Monday Musings

1. Christologies for the 21st century

Both Sallie McFague’s writings on metaphorical theology and feminist theology’s commitment to expanding the imagination in regards to our God-talk by challenging monolithic metaphors and imagery that favor patriarchal religious expressions have influenced me significantly. Sallie McFague’s article “An Ecological Christology: Does Christianity Have it?” in Christianity and Ecology (Cambridge, Mass: Center for the Study of World Religions, 2000), addresses a plurality of Christological approaches (prophetic, wisdom, sacramental, eschatological, process, and liberation) and weighs them against their validity and appropriateness to our global condition, their orthodoxy, and their practicality. Her attention to Christological praxis is crucial, speaking to the necessity of dislodging our doctrines from the realm of intellectual assent and allowing them to transform community, culture, and world, and giving the Incarnation a multivalent ability confront oppression and injustice in a variety of contexts.

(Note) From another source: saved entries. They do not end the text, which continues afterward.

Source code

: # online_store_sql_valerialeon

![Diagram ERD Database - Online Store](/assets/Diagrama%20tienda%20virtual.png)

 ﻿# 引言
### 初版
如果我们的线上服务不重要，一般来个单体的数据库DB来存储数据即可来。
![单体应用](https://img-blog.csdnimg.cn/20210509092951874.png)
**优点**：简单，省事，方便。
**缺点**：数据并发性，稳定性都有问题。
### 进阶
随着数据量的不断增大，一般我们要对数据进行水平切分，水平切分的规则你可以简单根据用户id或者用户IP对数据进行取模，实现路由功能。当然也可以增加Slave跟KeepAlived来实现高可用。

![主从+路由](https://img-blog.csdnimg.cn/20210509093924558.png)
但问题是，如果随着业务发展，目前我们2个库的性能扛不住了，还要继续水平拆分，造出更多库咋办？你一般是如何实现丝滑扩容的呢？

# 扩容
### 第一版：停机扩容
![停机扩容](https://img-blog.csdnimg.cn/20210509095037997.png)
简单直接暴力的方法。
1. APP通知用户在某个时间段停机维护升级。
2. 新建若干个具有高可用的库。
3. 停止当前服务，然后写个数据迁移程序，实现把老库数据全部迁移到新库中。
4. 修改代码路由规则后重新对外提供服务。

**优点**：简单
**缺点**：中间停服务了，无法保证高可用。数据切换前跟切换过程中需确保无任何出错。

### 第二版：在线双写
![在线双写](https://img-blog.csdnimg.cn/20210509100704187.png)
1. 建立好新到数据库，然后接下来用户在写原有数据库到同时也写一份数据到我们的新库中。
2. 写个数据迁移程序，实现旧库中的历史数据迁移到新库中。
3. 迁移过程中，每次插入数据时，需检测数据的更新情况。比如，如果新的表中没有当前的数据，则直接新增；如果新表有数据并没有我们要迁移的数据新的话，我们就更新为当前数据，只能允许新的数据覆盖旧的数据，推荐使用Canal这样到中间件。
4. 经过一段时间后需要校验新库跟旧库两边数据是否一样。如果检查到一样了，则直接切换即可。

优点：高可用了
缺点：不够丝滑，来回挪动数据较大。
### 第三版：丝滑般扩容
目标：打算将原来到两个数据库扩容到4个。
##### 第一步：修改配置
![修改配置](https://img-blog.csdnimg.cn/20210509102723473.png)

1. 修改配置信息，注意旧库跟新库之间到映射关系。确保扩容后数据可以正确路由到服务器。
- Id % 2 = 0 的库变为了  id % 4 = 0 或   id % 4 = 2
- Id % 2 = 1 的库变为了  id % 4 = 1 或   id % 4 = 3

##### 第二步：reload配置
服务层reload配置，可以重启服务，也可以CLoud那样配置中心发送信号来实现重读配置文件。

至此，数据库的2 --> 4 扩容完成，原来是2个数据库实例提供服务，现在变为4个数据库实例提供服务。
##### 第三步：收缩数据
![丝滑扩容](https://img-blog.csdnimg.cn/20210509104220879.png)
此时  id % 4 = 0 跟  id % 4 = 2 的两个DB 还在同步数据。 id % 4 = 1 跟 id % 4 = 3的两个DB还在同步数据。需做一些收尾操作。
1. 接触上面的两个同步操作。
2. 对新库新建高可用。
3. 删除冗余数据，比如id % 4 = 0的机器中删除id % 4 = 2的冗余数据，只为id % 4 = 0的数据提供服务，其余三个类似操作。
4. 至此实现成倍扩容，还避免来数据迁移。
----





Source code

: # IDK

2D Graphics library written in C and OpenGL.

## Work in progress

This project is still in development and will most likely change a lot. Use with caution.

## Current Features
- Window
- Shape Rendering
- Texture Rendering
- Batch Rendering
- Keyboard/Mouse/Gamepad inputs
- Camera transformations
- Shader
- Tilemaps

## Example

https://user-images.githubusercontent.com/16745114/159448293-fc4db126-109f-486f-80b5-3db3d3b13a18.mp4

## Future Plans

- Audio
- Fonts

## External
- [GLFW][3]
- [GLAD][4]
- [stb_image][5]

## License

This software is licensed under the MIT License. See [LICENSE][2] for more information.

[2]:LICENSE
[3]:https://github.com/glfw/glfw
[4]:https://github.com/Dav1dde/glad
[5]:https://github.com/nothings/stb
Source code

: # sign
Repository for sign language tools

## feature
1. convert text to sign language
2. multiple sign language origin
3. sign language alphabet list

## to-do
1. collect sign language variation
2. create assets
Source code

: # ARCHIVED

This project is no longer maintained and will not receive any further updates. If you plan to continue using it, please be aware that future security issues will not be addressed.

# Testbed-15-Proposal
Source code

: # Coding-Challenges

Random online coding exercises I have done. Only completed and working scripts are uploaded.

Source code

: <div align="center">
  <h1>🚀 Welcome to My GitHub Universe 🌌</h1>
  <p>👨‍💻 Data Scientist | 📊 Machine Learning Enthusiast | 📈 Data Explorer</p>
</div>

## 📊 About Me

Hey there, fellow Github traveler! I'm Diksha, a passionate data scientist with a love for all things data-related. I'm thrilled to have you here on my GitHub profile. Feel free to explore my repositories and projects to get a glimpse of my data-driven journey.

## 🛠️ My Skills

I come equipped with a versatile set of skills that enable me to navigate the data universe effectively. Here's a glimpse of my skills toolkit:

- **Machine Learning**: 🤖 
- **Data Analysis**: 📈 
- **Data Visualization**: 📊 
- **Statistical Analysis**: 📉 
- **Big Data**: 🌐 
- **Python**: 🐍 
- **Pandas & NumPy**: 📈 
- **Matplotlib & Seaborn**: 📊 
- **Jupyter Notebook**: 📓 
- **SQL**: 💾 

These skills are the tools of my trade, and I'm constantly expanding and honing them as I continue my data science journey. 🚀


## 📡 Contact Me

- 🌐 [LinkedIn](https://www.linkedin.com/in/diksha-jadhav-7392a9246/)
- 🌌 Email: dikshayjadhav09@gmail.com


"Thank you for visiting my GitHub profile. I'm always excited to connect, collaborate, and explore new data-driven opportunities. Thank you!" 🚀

Hope for our world lies not only in what Jesus tells us to do, but also, and more deeply, in Christian belief that God is with us as we attempt to do it. 1

It is important to move beyond “fully God and fully human” and expand on what that means for all of creation rather than what it means for salvation, as well as making use of the various metaphors and implications present in these approaches rather than pitting them against one another as doctrinal correctness tends to emphasize. More on this to come.

2. On the use of prophecy

This morning I read an article by Susan Ackerman about Dr. King’s recurring usage of Amos 5:18-24  in his orations and writings. There is far too much to say about Dr. Martin Luther King Jr. to do him or his legacy any justice in this short space, but I want to share some of Ackerman’s thoughts. She points out how quickly and easily any of us can (and do) point toward passages from the biblical text to support or condemn any number of issues, often gravely misusing the text and using it for abuse. What would the writers of these texts think about our application of their words to our modern situations? Ackerman believes, and I agree, that Amos would approve. Themes of injustice and oppression, economic and social inequalities flow throughout the prophetic voices of the Hebrew Bible. Ackerman ends her article with these words:

The challenge that follows for us as readers and hearers of the text, is to consider more ways in which Amos’s imagery might be transformed for our times yet still be consistent with Amos’s original message. THe waters that Amos evoked have so far proven mighty and everlasting. Our task, if we are to use Amos’s text in this new century, is to make sure they run clear to the prophet’s vision. 2

The reduction of prophetic texts to future-casting specific historical events or persons also reduces the power of the texts to continually speak to communities again and again. When prophecies are fulfilled we feel that can stop looking for and creating answers. Dr. King realized this.

3. More on Amos…

By now I’m sure that even my internet-challenged mother has stumbled onto the “Why I hate Religion, But Love Jesus” video that is making its rounds right now. Many have weighed in on this video, so I’ll just share a little bit. The poet is certainly makes some spot on critiques and observations, albeit none of them are new. In fact, they have been present for a few thousand years. Again, Susan Ackerman:

Yet because of the moral failings of Amos’s day, YHWH proclaims in Amos 5:21 that the festal celebrations have been despised. Similarly in Amos 5:22, the burnt offerings, grain offerings, and offerings of well-being that elsewhere in Israelite tradition are said to be pleasing to the depth (e.g., Lev. 23:18) are, amidst a climate of social injustice and unrighteousness, rejected by God. Music making in a religious context is also associated elsewhere in the Bible with rejoicing before and, by implication, with God (e.g., 2 Chr. 5:13). But Amos again turns the common idiom on its head to suggest that, in a society mired in discord, sacral music becomes discord as well (Amos 5:23). 3

The prophet Amos strongly criticizes religious business as usual in the midst of injustice and suffering. Amos disrupts tradition to call attention to the oppressed and to proclaim that tradition has the potential to dominate progress.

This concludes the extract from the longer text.